[Saved entries]
● ● ● ● ● ● ●

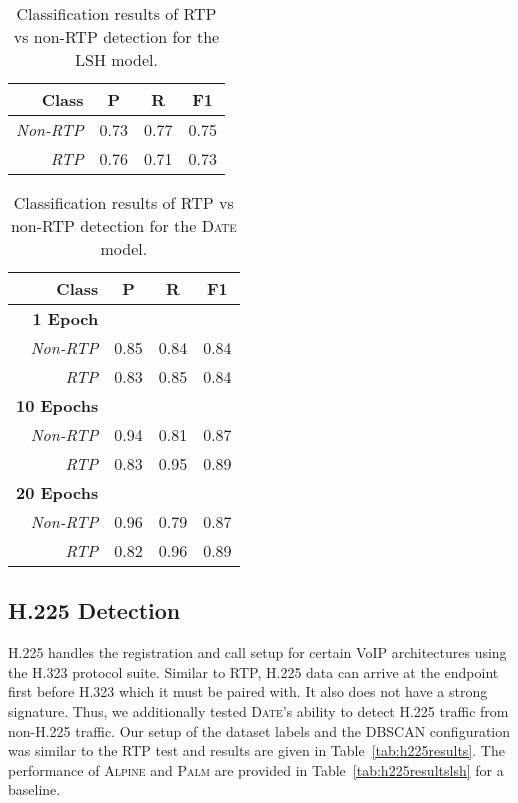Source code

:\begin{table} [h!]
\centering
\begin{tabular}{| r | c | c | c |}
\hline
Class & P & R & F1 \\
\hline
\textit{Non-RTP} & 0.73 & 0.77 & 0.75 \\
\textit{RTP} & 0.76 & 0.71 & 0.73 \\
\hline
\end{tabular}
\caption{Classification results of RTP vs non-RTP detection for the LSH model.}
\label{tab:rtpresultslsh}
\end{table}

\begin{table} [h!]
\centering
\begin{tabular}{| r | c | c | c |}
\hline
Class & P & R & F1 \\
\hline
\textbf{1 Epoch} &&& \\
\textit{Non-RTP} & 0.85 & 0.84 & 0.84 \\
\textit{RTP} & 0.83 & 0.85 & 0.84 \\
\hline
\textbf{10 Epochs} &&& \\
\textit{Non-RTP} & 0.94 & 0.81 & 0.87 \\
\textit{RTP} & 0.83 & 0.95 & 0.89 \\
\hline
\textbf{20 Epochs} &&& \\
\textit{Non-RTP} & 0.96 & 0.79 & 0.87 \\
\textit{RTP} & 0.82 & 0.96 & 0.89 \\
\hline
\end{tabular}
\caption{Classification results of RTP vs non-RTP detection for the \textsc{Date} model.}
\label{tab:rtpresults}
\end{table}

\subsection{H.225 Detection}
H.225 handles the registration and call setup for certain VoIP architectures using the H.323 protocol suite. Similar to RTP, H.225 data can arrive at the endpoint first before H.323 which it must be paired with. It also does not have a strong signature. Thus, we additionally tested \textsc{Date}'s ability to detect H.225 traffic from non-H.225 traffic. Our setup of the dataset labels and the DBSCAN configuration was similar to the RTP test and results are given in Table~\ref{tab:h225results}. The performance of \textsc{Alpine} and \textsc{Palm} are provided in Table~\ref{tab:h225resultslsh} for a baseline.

● ● ● ● ● ● ●

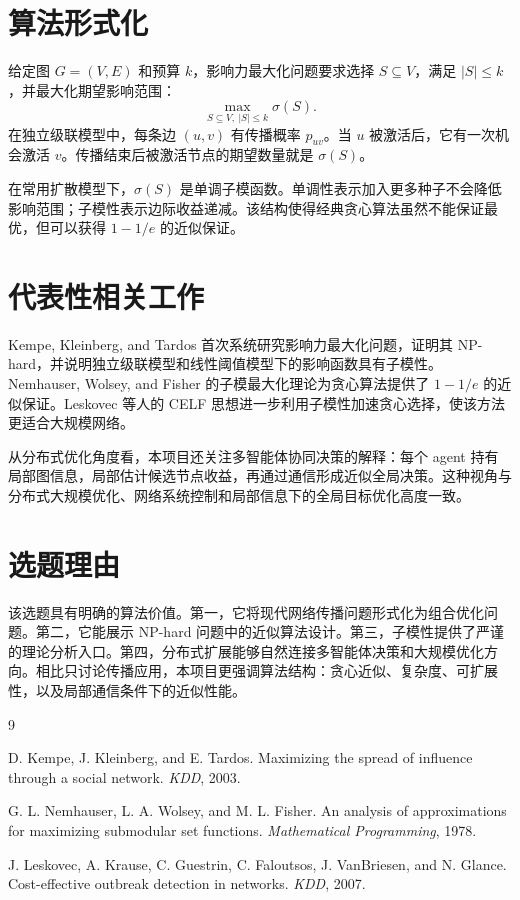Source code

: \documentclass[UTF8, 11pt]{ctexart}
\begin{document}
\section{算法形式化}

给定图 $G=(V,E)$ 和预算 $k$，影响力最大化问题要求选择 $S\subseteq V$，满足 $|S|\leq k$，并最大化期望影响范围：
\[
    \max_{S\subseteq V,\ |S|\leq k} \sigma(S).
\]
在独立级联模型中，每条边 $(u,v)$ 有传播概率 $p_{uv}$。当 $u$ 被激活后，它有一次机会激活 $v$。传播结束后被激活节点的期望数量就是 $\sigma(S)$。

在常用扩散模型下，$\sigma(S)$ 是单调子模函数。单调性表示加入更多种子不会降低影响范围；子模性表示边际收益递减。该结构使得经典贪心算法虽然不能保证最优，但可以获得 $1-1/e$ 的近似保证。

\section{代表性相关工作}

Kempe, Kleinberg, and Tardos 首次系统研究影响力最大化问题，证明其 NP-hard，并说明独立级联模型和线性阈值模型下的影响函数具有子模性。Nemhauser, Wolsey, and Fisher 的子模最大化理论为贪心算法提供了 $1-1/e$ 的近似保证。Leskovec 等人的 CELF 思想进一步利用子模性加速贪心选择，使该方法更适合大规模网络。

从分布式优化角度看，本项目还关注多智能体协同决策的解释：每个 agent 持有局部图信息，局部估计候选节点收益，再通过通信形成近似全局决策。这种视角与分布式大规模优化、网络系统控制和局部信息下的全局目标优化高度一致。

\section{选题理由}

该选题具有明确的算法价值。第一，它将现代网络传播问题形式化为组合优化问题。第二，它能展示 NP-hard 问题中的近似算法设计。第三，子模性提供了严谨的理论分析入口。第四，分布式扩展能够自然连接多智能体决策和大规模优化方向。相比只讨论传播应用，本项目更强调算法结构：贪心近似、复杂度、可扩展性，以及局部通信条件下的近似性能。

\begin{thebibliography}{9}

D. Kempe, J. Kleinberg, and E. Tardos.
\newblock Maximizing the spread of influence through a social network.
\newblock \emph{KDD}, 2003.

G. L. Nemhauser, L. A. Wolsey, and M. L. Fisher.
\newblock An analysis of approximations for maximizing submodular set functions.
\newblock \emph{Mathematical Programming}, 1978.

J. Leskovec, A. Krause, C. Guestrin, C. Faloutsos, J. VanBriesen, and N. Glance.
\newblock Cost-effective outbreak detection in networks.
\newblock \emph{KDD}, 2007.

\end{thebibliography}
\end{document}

● ● ● ● ● ● ●

◆ EXERCISE DESCRIPTION ◆
Lines above holding "Fisher": give their count, nothing more.

◆ RESPONSE AREA ◆
2